How to complete this task:
Without omitting anything, copy every entry word for word.

◇ ◇ ◇

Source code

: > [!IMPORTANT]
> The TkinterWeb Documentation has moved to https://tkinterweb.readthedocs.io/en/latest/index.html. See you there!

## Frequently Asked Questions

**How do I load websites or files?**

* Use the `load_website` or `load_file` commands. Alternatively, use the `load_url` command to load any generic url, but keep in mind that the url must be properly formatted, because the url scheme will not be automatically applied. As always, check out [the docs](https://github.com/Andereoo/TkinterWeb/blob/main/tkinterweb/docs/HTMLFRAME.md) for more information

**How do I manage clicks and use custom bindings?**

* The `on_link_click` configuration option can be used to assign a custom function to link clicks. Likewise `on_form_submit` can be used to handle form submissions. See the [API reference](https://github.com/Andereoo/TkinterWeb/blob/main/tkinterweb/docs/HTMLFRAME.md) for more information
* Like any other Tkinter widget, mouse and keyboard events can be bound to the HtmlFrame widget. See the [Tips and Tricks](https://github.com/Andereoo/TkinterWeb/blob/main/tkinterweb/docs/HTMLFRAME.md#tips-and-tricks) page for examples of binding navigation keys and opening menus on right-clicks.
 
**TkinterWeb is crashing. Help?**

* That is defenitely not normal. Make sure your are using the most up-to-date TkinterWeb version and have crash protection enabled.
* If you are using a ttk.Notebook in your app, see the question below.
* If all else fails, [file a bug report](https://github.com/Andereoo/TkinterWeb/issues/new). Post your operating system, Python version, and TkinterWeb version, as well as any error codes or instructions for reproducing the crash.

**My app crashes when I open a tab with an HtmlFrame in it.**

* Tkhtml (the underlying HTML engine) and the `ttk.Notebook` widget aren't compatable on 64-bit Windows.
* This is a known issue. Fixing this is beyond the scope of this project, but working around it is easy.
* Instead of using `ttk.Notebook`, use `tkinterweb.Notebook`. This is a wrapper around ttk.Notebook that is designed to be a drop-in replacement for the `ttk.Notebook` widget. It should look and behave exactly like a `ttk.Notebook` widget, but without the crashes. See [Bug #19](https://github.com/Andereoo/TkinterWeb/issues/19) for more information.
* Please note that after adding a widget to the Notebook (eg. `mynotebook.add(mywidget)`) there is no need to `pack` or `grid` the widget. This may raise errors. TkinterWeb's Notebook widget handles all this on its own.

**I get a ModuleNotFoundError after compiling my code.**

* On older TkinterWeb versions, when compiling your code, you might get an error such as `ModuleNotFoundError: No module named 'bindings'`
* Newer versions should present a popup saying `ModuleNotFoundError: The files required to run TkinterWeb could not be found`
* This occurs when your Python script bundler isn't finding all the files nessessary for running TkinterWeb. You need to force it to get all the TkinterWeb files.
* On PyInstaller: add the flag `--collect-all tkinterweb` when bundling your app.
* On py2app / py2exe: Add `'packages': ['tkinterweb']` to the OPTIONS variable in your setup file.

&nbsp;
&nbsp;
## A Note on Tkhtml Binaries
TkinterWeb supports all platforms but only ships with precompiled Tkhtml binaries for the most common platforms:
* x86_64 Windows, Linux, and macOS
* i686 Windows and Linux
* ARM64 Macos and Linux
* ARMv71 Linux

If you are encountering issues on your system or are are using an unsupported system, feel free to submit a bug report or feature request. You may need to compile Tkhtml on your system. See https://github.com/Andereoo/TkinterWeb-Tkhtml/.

◇ ◇ ◇

Written answer:
Source code

: > [!IMPORTANT]
> The TkinterWeb Documentation has moved to https://tkinterweb.readthedocs.io/en/latest/index.html. See you there!

## Frequently Asked Questions

**How do I load websites or files?**

* Use the `load_website` or `load_file` commands. Alternatively, use the `load_url` command to load any generic url, but keep in mind that the url must be properly formatted, because the url scheme will not be automatically applied. As always, check out [the docs](https://github.com/Andereoo/TkinterWeb/blob/main/tkinterweb/docs/HTMLFRAME.md) for more information

**How do I manage clicks and use custom bindings?**

* The `on_link_click` configuration option can be used to assign a custom function to link clicks. Likewise `on_form_submit` can be used to handle form submissions. See the [API reference](https://github.com/Andereoo/TkinterWeb/blob/main/tkinterweb/docs/HTMLFRAME.md) for more information
* Like any other Tkinter widget, mouse and keyboard events can be bound to the HtmlFrame widget. See the [Tips and Tricks](https://github.com/Andereoo/TkinterWeb/blob/main/tkinterweb/docs/HTMLFRAME.md#tips-and-tricks) page for examples of binding navigation keys and opening menus on right-clicks.
 
**TkinterWeb is crashing. Help?**

* That is defenitely not normal. Make sure your are using the most up-to-date TkinterWeb version and have crash protection enabled.
* If you are using a ttk.Notebook in your app, see the question below.
* If all else fails, [file a bug report](https://github.com/Andereoo/TkinterWeb/issues/new). Post your operating system, Python version, and TkinterWeb version, as well as any error codes or instructions for reproducing the crash.

**My app crashes when I open a tab with an HtmlFrame in it.**

* Tkhtml (the underlying HTML engine) and the `ttk.Notebook` widget aren't compatable on 64-bit Windows.
* This is a known issue. Fixing this is beyond the scope of this project, but working around it is easy.
* Instead of using `ttk.Notebook`, use `tkinterweb.Notebook`. This is a wrapper around ttk.Notebook that is designed to be a drop-in replacement for the `ttk.Notebook` widget. It should look and behave exactly like a `ttk.Notebook` widget, but without the crashes. See [Bug #19](https://github.com/Andereoo/TkinterWeb/issues/19) for more information.
* Please note that after adding a widget to the Notebook (eg. `mynotebook.add(mywidget)`) there is no need to `pack` or `grid` the widget. This may raise errors. TkinterWeb's Notebook widget handles all this on its own.

**I get a ModuleNotFoundError after compiling my code.**

* On older TkinterWeb versions, when compiling your code, you might get an error such as `ModuleNotFoundError: No module named 'bindings'`
* Newer versions should present a popup saying `ModuleNotFoundError: The files required to run TkinterWeb could not be found`
* This occurs when your Python script bundler isn't finding all the files nessessary for running TkinterWeb. You need to force it to get all the TkinterWeb files.
* On PyInstaller: add the flag `--collect-all tkinterweb` when bundling your app.
* On py2app / py2exe: Add `'packages': ['tkinterweb']` to the OPTIONS variable in your setup file.

&nbsp;
&nbsp;
## A Note on Tkhtml Binaries
TkinterWeb supports all platforms but only ships with precompiled Tkhtml binaries for the most common platforms:
* x86_64 Windows, Linux, and macOS
* i686 Windows and Linux
* ARM64 Macos and Linux
* ARMv71 Linux

If you are encountering issues on your system or are are using an unsupported system, feel free to submit a bug report or feature request. You may need to compile Tkhtml on your system. See https://github.com/Andereoo/TkinterWeb-Tkhtml/.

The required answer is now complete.